Instructions to follow
Each record below must be reproduced exactly as it reads, with its images omitted.

The records
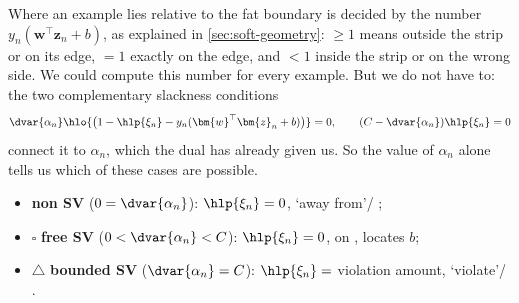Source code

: Where an example lies relative to the fat boundary is decided by the number
\(y_n (\bm{w}^\top \bm{z}_n + b)\), as explained in
\autoref{sec:soft-geometry}: \(\ge 1\) means outside the strip or on its
edge, \(= 1\) exactly on the edge, and \(< 1\) inside the strip or on the
wrong side.
We could compute this number for every example. But we do not have to: the
two complementary slackness conditions
\[
    \dvar{\alpha_n} \hlo{\bigl( 1 - \hlp{\xi_n} - y_n (\bm{w}^\top \bm{z}_n +
    b) \bigr)} = 0, \qquad (C - \dvar{\alpha_n}) \hlp{\xi_n} = 0
\]
connect it to \(\alpha_n\), which the dual has already given us. So the
value of \(\alpha_n\) alone tells us which of these cases are possible.

\begin{center}
    \begin{minipage}[c]{0.56\textwidth}
        \begin{itemize}
            \item \textbf{non SV} (\(0 = \dvar{\alpha_n}\)):
                \(\hlp{\xi_n} = 0\), `away from'/ ;
            \item \(\square\) \textbf{free SV} (\(0 < \dvar{\alpha_n} <
                C\)): \(\hlp{\xi_n} = 0\), on , locates
                \(b\);
            \item \(\triangle\) \textbf{bounded SV} (\(\dvar{\alpha_n} =
                C\)): \(\hlp{\xi_n} =\) violation amount,
                `violate'/ .
        \end{itemize}
    \end{minipage}%
    \hfill
    \begin{minipage}[c]{0.4\textwidth}
        \centering
        \softAlphaPanel
    \end{minipage}
\end{center}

Written answer
Source code

: Where an example lies relative to the fat boundary is decided by the number
\(y_n (\bm{w}^\top \bm{z}_n + b)\), as explained in
\autoref{sec:soft-geometry}: \(\ge 1\) means outside the strip or on its
edge, \(= 1\) exactly on the edge, and \(< 1\) inside the strip or on the
wrong side.
We could compute this number for every example. But we do not have to: the
two complementary slackness conditions
\[
    \dvar{\alpha_n} \hlo{\bigl( 1 - \hlp{\xi_n} - y_n (\bm{w}^\top \bm{z}_n +
    b) \bigr)} = 0, \qquad (C - \dvar{\alpha_n}) \hlp{\xi_n} = 0
\]
connect it to \(\alpha_n\), which the dual has already given us. So the
value of \(\alpha_n\) alone tells us which of these cases are possible.

\begin{center}
    \begin{minipage}[c]{0.56\textwidth}
        \begin{itemize}
            \item \textbf{non SV} (\(0 = \dvar{\alpha_n}\)):
                \(\hlp{\xi_n} = 0\), `away from'/ ;
            \item \(\square\) \textbf{free SV} (\(0 < \dvar{\alpha_n} <
                C\)): \(\hlp{\xi_n} = 0\), on , locates
                \(b\);
            \item \(\triangle\) \textbf{bounded SV} (\(\dvar{\alpha_n} =
                C\)): \(\hlp{\xi_n} =\) violation amount,
                `violate'/ .
        \end{itemize}
    \end{minipage}%
    \hfill
    \begin{minipage}[c]{0.4\textwidth}
        \centering
        \softAlphaPanel
    \end{minipage}
\end{center}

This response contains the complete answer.